Event — VVIK lecture

International encounters in the Himalayas and beyond

We sometimes tend to think of the Sanskrit and Tibetan corpora we study as closed worlds, so we feel a rare excitement when we discover hard evidence for international communication. The present talk will examine some items of direct documentary evidence for encounters between Indians and Tibetans, Newars and Tibetans, as well as Transylvanians and Tibetans.

A talk by Dr Péter-Dániel Szántó organised by the Society of Friends of the Kern Institute ('Vereniging Vrienden Instituut Kern' VVIK). 

Drinks afterwards. 

Dr. Péter-Dániel Szántó (1980, Cluj/Kolozsvár) first studied at ELTE Budapest (Diploma in Tibetology 2004, Diploma in Indology 2006) and obtained his doctorate at the University of Oxford (Balliol, 2006-2010, defended in 2012). He was a Junior Research Fellow at Merton College (2010-2013), a Nachwuchsinitiative Stipendiant at Hamburg University (2013-2014), and a Post-Doctoral Research Fellow at All Souls College (2014- 2019). He is currently a post-doc with the Open Philology Project at Leiden University. His main area of study is Indo-Tibetan Tantric Buddhism, but he has also published papers about Mahāyāna Buddhism, Indo-Tibetan poetics, Indian epigraphy, South Asian material culture, and Śaivism.

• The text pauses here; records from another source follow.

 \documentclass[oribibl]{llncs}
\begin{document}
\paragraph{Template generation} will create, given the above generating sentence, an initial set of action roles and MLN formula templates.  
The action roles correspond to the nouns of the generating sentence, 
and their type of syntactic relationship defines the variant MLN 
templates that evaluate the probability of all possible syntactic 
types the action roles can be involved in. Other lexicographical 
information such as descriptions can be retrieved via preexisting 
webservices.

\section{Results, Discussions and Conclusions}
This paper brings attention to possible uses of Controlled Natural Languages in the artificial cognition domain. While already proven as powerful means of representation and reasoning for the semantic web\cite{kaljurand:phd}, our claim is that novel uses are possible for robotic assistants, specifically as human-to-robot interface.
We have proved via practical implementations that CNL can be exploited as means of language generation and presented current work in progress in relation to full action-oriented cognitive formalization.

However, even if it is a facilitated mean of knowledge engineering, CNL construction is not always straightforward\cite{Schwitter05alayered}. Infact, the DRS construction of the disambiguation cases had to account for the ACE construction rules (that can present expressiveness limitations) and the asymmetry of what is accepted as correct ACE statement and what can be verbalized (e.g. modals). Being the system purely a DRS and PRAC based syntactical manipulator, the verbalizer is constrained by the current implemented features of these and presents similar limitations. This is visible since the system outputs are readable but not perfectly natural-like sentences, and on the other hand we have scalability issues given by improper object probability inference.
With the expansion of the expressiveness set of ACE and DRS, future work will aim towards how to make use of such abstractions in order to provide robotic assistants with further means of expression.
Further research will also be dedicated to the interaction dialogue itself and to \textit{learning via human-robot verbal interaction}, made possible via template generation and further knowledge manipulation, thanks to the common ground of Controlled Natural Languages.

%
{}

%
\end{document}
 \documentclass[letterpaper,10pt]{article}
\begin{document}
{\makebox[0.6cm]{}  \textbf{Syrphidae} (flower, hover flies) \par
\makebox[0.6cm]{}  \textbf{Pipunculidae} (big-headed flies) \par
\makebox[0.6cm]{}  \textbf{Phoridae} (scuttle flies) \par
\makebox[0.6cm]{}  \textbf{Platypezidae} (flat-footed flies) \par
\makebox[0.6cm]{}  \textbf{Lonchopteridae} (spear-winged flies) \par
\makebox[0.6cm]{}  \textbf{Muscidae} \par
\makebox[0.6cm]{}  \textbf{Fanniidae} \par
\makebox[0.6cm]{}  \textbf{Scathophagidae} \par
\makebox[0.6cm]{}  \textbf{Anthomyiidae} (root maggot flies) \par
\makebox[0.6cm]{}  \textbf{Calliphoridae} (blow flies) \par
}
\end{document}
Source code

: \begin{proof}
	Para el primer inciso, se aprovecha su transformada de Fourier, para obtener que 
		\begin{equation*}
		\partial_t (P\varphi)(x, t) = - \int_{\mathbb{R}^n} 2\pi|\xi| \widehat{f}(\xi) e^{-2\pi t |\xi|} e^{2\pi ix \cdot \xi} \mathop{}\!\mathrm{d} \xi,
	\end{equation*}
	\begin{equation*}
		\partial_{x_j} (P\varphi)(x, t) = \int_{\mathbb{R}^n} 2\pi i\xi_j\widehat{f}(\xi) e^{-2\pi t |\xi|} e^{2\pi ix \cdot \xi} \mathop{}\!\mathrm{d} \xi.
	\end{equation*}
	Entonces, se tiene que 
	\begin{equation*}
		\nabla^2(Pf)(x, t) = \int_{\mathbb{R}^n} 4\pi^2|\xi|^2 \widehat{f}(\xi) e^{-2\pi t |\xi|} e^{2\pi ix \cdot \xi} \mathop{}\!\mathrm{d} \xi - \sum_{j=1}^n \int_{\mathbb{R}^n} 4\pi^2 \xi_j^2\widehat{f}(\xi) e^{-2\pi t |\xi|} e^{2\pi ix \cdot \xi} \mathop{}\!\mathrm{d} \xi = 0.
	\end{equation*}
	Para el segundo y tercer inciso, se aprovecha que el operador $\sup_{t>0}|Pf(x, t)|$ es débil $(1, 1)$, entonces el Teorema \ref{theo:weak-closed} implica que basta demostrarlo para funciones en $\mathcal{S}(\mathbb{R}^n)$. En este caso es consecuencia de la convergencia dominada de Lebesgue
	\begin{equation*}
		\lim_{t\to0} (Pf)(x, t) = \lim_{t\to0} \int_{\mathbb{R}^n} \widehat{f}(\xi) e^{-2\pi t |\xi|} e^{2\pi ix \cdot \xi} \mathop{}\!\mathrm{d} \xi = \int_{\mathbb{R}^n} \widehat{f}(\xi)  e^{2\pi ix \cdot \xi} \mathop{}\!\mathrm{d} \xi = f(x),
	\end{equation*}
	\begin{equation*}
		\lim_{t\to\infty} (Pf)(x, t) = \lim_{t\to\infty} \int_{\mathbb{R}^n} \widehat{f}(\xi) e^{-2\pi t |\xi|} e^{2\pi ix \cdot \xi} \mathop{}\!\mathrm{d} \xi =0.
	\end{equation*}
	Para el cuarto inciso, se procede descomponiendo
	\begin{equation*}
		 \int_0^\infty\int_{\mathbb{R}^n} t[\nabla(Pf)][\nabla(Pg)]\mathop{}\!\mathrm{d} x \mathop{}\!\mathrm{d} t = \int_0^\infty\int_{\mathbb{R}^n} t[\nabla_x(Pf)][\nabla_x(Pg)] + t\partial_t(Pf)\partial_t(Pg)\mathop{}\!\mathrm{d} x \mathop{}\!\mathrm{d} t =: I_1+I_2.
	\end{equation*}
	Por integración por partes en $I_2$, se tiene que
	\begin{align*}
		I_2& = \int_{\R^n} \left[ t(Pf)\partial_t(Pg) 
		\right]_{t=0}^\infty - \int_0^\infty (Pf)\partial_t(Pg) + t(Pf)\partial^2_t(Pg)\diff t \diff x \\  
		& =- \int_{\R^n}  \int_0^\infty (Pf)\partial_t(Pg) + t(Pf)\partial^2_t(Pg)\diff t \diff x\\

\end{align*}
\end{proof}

The Society of Friends of the Kern Institute (Vereniging Vrienden van het Instituut Kern or VVIK) supports and promotes the study of South Asia, in particular India and Tibet. The society organises lectures and excursions, provides subsidies for study trips, supports the expansion and public use of the VVIK library collections, and brings out a Newsletter and other publications. She also supports, via de ‘Dr. de Cock-fundatie’, the website ‘Dutch Studies on South Asia, Tibet and classical Southeast Asia’. The VVIK acts in close cooperation with the South Asian and Tibetan Studies program of the Leiden University Institute for Area Studies (LIAS).